I’ve also discovered that the primary mode of transportation around campus is by broomstick—they’re not just confined to the Quidditch pitch. Everything is within walking distance, but we’re students and we’re too cool to walk. An impressive area surrounding the campus is also exclusive wizarding territory, and scungy student flats abound, along with more shops than Diagon and Knockturn Alleys combined. It’s called the Agora, and you have to be careful walking down the street because a number of people enjoy flying at face level and not much higher.
On Sunday I receive my lecture timetable and student ID card, noting with pleasure that I only have one lecture a week that starts before 11am. Pity I don’t know anyone still at Hogwarts, or I would owl them a fantastically gloating letter.
My first lecture is Witch Burnings and Fairytales, or MUGS102. Nathan’s also taking that paper, so at ten thirty on Monday morning I meet him and Amber in the dining room so we can track down our lecture theatre together.
“It’s in the Faculty of Magical Politics building,” Amber says, consulting her timetable. “Lecture theatre three.”
“I love your accent,” Nathan says. “It makes you sound like you know what you’re talking about.”
“Well, I don’t,” Amber replies, turning slightly pink. Poor girl, she needs to hang around guys more often.
We make our way onto Thinkery Rd, which is bustling with students going to or from lectures, and after a few steps we link arms to ensure we don’t lose each other in the crowd.
“Heads!” I yell as a figure on a broomstick flies dangerously close.
“This is chaos,” Amber says, looking alarmed. “Hey, there it is. Magical Politics.”
Magical Politics is another of those massive Parthenon-like buildings, all lovely white marble and surrounded by a grassy square. A large sign at the edge of Thinkery Rd proclaims ‘FACULTY OF MAGICAL POLITICS’ in English, Greek and Latin.
We walk up the marble steps to the foyer, which has an information desk, a cabinet selling various beverages and a number of posters about careers in magical politics. A long hallway runs along the left hand side of the building, doorways opening into the lecture theatres. Ours is right down the end, a massive amphitheatre with hundreds of seats. Everything looks made of marble.
Whistling softly in appreciation, Amber leads the way to an inconspicuous spot towards the back of the theatre and we file into our chosen seats, taking out parchment and quills. I take the opportunity to look around.

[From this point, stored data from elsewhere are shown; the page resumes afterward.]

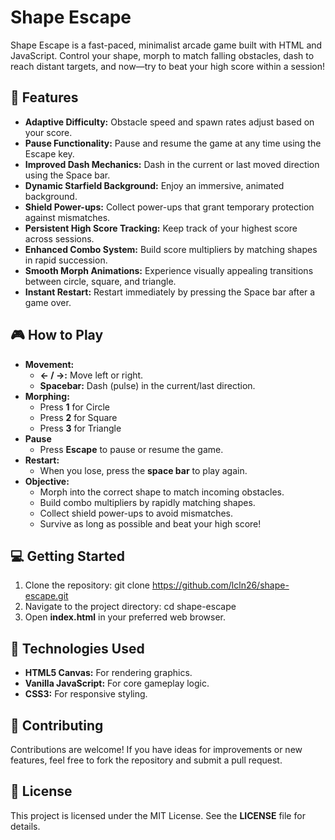 # Shape Escape

Shape Escape is a fast-paced, minimalist arcade game built with HTML and JavaScript. Control your shape, morph to match falling obstacles, dash to reach distant targets, and now—try to beat your high score within a session!

## 🚀 Features
- **Adaptive Difficulty:** Obstacle speed and spawn rates adjust based on your score.
- **Pause Functionality:** Pause and resume the game at any time using the Escape key.
- **Improved Dash Mechanics:** Dash in the current or last moved direction using the Space bar.
- **Dynamic Starfield Background:** Enjoy an immersive, animated background.
- **Shield Power-ups:** Collect power-ups that grant temporary protection against mismatches.
- **Persistent High Score Tracking:** Keep track of your highest score across sessions.
- **Enhanced Combo System:** Build score multipliers by matching shapes in rapid succession.
- **Smooth Morph Animations:** Experience visually appealing transitions between circle, square, and triangle.
- **Instant Restart:** Restart immediately by pressing the Space bar after a game over.

## 🎮 How to Play
- **Movement:**  
  - **← / →:** Move left or right.  
  - **Spacebar:** Dash (pulse) in the current/last direction.
- **Morphing:**  
  - Press **1** for Circle  
  - Press **2** for Square  
  - Press **3** for Triangle
- **Pause**
  - Press **Escape** to pause or resume the game.
- **Restart:**  
  - When you lose, press the **space bar** to play again.
- **Objective:**  
  - Morph into the correct shape to match incoming obstacles.
  - Build combo multipliers by rapidly matching shapes.
  - Collect shield power-ups to avoid mismatches.
  - Survive as long as possible and beat your high score!

## 💻 Getting Started
1. Clone the repository:
  git clone https://github.com/lcln26/shape-escape.git
2. Navigate to the project directory:
  cd shape-escape
3. Open **index.html** in your preferred web browser.

## 💾 Technologies Used
- **HTML5 Canvas:** For rendering graphics.
- **Vanilla JavaScript:** For core gameplay logic.
- **CSS3:** For responsive styling.

## 🤝 Contributing
Contributions are welcome! If you have ideas for improvements or new features, feel free to fork the repository and submit a pull request.

## 🪪 License
This project is licensed under the MIT License. See the **LICENSE** file for details.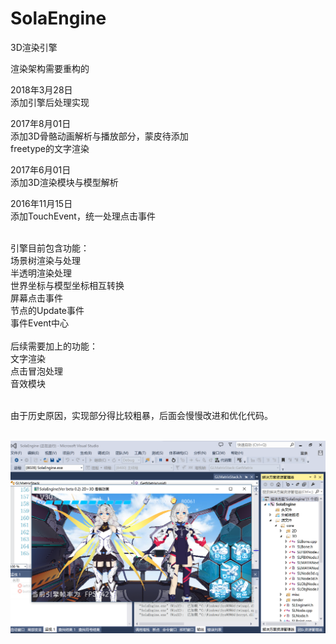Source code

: ﻿# SolaEngine
3D渲染引擎</br>

渲染架构需要重构的

2018年3月28日</br>
添加引擎后处理实现

2017年8月01日</br>
添加3D骨骼动画解析与播放部分，蒙皮待添加</br>
freetype的文字渲染

2017年6月01日</br>
添加3D渲染模块与模型解析</br>

2016年11月15日</br>
添加TouchEvent，统一处理点击事件</br>

</br>
引擎目前包含功能：</br>
	场景树渲染与处理</br>
	半透明渲染处理</br>
	世界坐标与模型坐标相互转换</br>
	屏幕点击事件</br>
	节点的Update事件</br>
	事件Event中心</br>
</br>
后续需要加上的功能：</br>
	文字渲染</br>
	点击冒泡处理</br>
	音效模块</br>
</br>

由于历史原因，实现部分得比较粗暴，后面会慢慢改进和优化代码。</br>
</br>


![image](https://github.com/ebnaqq/SolaEngine/blob/master/Example/ExamplePic2.png)
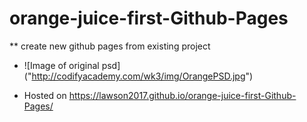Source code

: # orange-juice-first-Github-Pages
** create new github pages from existing project

* ![Image of original psd]
("http://codifyacademy.com/wk3/img/OrangePSD.jpg")

* Hosted on https://lawson2017.github.io/orange-juice-first-Github-Pages/
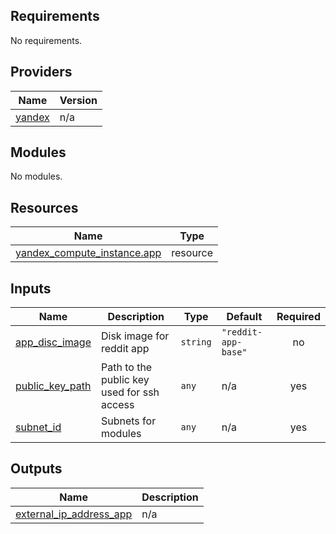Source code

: <!-- BEGIN_TF_DOCS -->
## Requirements

No requirements.

## Providers

| Name | Version |
|------|---------|
| <a name="provider_yandex"></a> [yandex](#provider\_yandex) | n/a |

## Modules

No modules.

## Resources

| Name | Type |
|------|------|
| [yandex_compute_instance.app](https://registry.terraform.io/providers/hashicorp/yandex/latest/docs/resources/compute_instance) | resource |

## Inputs

| Name | Description | Type | Default | Required |
|------|-------------|------|---------|:--------:|
| <a name="input_app_disc_image"></a> [app\_disc\_image](#input\_app\_disc\_image) | Disk image for reddit app | `string` | `"reddit-app-base"` | no |
| <a name="input_public_key_path"></a> [public\_key\_path](#input\_public\_key\_path) | Path to the public key used for ssh access | `any` | n/a | yes |
| <a name="input_subnet_id"></a> [subnet\_id](#input\_subnet\_id) | Subnets for modules | `any` | n/a | yes |

## Outputs

| Name | Description |
|------|-------------|
| <a name="output_external_ip_address_app"></a> [external\_ip\_address\_app](#output\_external\_ip\_address\_app) | n/a |
<!-- END_TF_DOCS -->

The first thing that strikes me is that, as a group of three, we’re a rarity. Large numbers of students are sitting by themselves, something that would have been unthinkable at Hogwarts. Groups of obvious strangers are clumped together, exchanging brief ‘Is anyone sitting here?’ conversation before settling into a content and focused silence.

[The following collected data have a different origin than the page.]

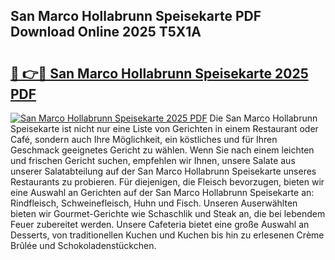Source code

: ## San Marco Hollabrunn Speisekarte PDF Download Online 2025 T5X1A

# <h2><a href="http://gc9r53.nevu.top/?p=San+Marco+Hollabrunn+Speisekarte">🔗 👉🔴 San Marco Hollabrunn Speisekarte 2025 PDF</a></h2>

[![San Marco Hollabrunn Speisekarte 2025 PDF](https://i.imgur.com/dBaPXMq.png)](http://gc9r53.nevu.top/?p=San+Marco+Hollabrunn+Speisekarte)
Die San Marco Hollabrunn Speisekarte ist nicht nur eine Liste von Gerichten in einem Restaurant oder Café, sondern auch Ihre Möglichkeit, ein köstliches und für Ihren Geschmack geeignetes Gericht zu wählen. Wenn Sie nach einem leichten und frischen Gericht suchen, empfehlen wir Ihnen, unsere Salate aus unserer Salatabteilung auf der San Marco Hollabrunn Speisekarte unseres Restaurants zu probieren. Für diejenigen, die Fleisch bevorzugen, bieten wir eine Auswahl an Gerichten auf der San Marco Hollabrunn Speisekarte an: Rindfleisch, Schweinefleisch, Huhn und Fisch. Unseren Auserwählten bieten wir Gourmet-Gerichte wie Schaschlik und Steak an, die bei lebendem Feuer zubereitet werden. Unsere Cafeteria bietet eine große Auswahl an Desserts, von traditionellen Kuchen und Kuchen bis hin zu erlesenen Crème Brûlée und Schokoladenstückchen.
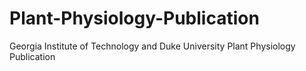 # Plant-Physiology-Publication
Georgia Institute of Technology and Duke University Plant Physiology Publication
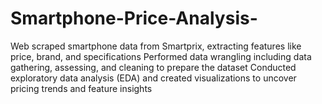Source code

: # Smartphone-Price-Analysis-
Web scraped smartphone data from Smartprix, extracting features like price, brand, and specifications
Performed data wrangling including data gathering, assessing, and cleaning to prepare the dataset
Conducted exploratory data analysis (EDA) and created visualizations to uncover pricing trends and feature insights
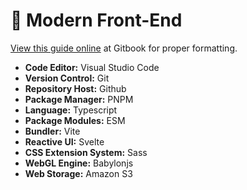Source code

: # 💎 Modern Front-End

[View this guide online](https://gambitgames.gitbook.io/web-dev-guide/) at Gitbook for proper formatting.

* **Code Editor:** Visual Studio Code
* **Version Control:** Git
* **Repository Host:** Github
* **Package Manager:** PNPM
* **Language:** Typescript
* **Package Modules:** ESM
* **Bundler:** Vite
* **Reactive UI:** Svelte
* **CSS Extension System:** Sass
* **WebGL Engine:** Babylonjs
* **Web Storage:** Amazon S3
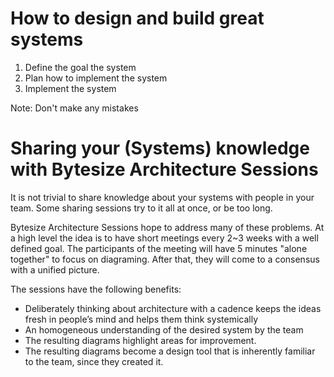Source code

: # How to design and build great systems

1. Define the goal the system 
1. Plan how to implement the system
1. Implement the system

Note: Don't make any mistakes



# Sharing your (Systems) knowledge with Bytesize Architecture Sessions

It is not trivial to share knowledge about your systems with people in your team. Some sharing sessions try to it all at once, or be too long. 

Bytesize Architecture Sessions hope to address many of these problems. At a high level the idea is to have short meetings every 2~3 weeks with a well defined goal. The participants of the meeting will have 5 minutes "alone together" to focus on diagraming. After that, they will come to a consensus with a unified picture.

The sessions have the following benefits:

* Deliberately thinking about architecture with a cadence keeps the ideas fresh in people’s mind and helps them think systemically 
* An homogeneous understanding of the desired system by the team
* The resulting diagrams highlight areas for improvement.
* The resulting diagrams become a design tool that is inherently familiar to the team, since they created it.


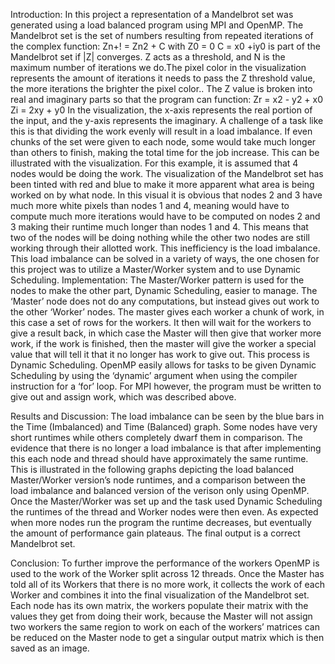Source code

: Introduction:
	In this project a representation of a Mandelbrot set was generated using a load balanced program using MPI and OpenMP. The Mandelbrot set is the set of numbers resulting from repeated iterations of the complex function:
	Zn+! = Zn2 + C with Z0 = 0
C = x0 +iy0 is part of the Mandelbrot set if |Z| converges. Z acts as a threshold, and N is the maximum number of iterations we do.The pixel color in the visualization represents the amount of iterations it needs to pass the Z threshold value, the more iterations the brighter the pixel color.. The Z value is broken into real and imaginary parts so that the program can function:
Zr = x2 - y2 + x0
Zi = 2xy + y0
	In the visualization, the x-axis represents the real portion of the input, and the y-axis represents the imaginary.
	A challenge of a task like this is that dividing the work evenly will result in a load imbalance. If even chunks of the set were given to each node, some would take much longer than others to finish, making the total time for the job increase. This can be illustrated with the visualization.
	For this example, it is assumed that 4 nodes would be doing the work. The visualization of the Mandelbrot set has been tinted with red and blue to make it more apparent what area is being worked on by what node. In this visual it is obvious that nodes 2 and 3 have much more white pixels than nodes 1 and 4, meaning would have to compute much more iterations would have to be computed on nodes 2 and 3 making their runtime much longer than nodes 1 and 4. This means that two of the nodes will be doing nothing while the other two nodes are still working through their allotted work. This inefficiency is the load imbalance. This load imbalance can be solved in a variety of ways, the one chosen for this project was to utilize a Master/Worker system and to use Dynamic Scheduling.
Implementation:
	The Master/Worker pattern is used for the nodes to make the other part, Dynamic Scheduling, easier to manage. The ‘Master’ node does not do any computations, but instead gives out work to the other ‘Worker’ nodes. The master gives each worker a chunk of work, in this case a set of rows for the workers. It then will wait for the workers to give a result back, in which case the Master will then give that worker more work, if the work is finished, then the master will give the worker a special value that will tell it that it no longer has work to give out. This process is Dynamic Scheduling. OpenMP easily allows for tasks to be given Dynamic Scheduling by using the ‘dynamic’ argument when using the compiler instruction for a  ‘for’ loop. For MPI however, the program must be written to give out and assign work, which was described above.

Results and Discussion:
The load imbalance can be seen by the blue bars in the Time (Imbalanced) and Time (Balanced) graph. Some nodes have very short runtimes while others completely dwarf them in comparison. The evidence that there is no longer a load imbalance is that after implementing this each node and thread should have approximately the same runtime. This is illustrated in the following graphs depicting the load balanced Master/Worker version’s node runtimes, and a comparison between the load imbalance and balanced version of the verison only using OpenMP. Once the Master/Worker was set up and the task used Dynamic Scheduling the runtimes of the thread and Worker nodes were then even.
As expected when more nodes run the program the runtime decreases, but eventually the amount of performance gain plateaus. The final output is a correct Mandelbrot set.

Conclusion:
To further improve the performance of the workers OpenMP is used to the work of the Worker split across 12 threads. Once the Master has told all of its Workers that there is no more work, it collects the work of each Worker and combines it into the final visualization of the Mandelbrot set. Each node has its own matrix, the workers populate their matrix with the values they get from doing their work, because the Master will not assign two workers the same region to work on each of the workers’ matrices can be reduced on the Master node to get a singular output matrix which is then saved as an image.
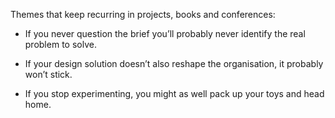 

Themes that keep recurring in projects, books and conferences:

 *   If you never question the brief you’ll probably never identify the real problem to solve. 

 *   If your design solution doesn’t also reshape the organisation, it probably won’t stick.

 *   If you stop experimenting, you might as well pack up your toys and head home.
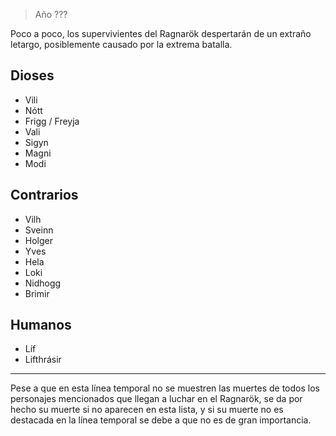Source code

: > Año ???

Poco a poco, los supervivientes del Ragnarök despertarán de un extraño letargo, posiblemente causado por la extrema batalla.

## Dioses

- Vili
- Nótt
- Frigg / Freyja
- Vali
- Sigyn
- Magni
- Modi

## Contrarios

- Vilh
- Sveinn
- Holger
- Yves
- Hela
- Loki
- Nidhogg
- Brimir

## Humanos

- Líf
- Lifthrásir

---

Pese a que en esta línea temporal no se muestren las muertes de todos los personajes mencionados que llegan a luchar en el Ragnarök, se da por hecho su muerte si no aparecen en esta lista, y si su muerte no es destacada en la línea temporal se debe a que no es de gran importancia.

The professor comes in, a tall, commanding witch with wavy black hair, amplifying her voice and turning to us. “Welcome to Muggle Relations 102,” she begins, with what sounds like an Italian accent. “I am Professor Accardi. Today we will begin with an overview of the semester’s course, including topics we will be covering, textbook requirements, and the assignments and examinations you will be required to complete in order to gain credit for the course.”
Listening to Professor Accardi describe the course, it slowly begins to dawn on me that I’m actually going to have to work this year. I hadn’t counted on that.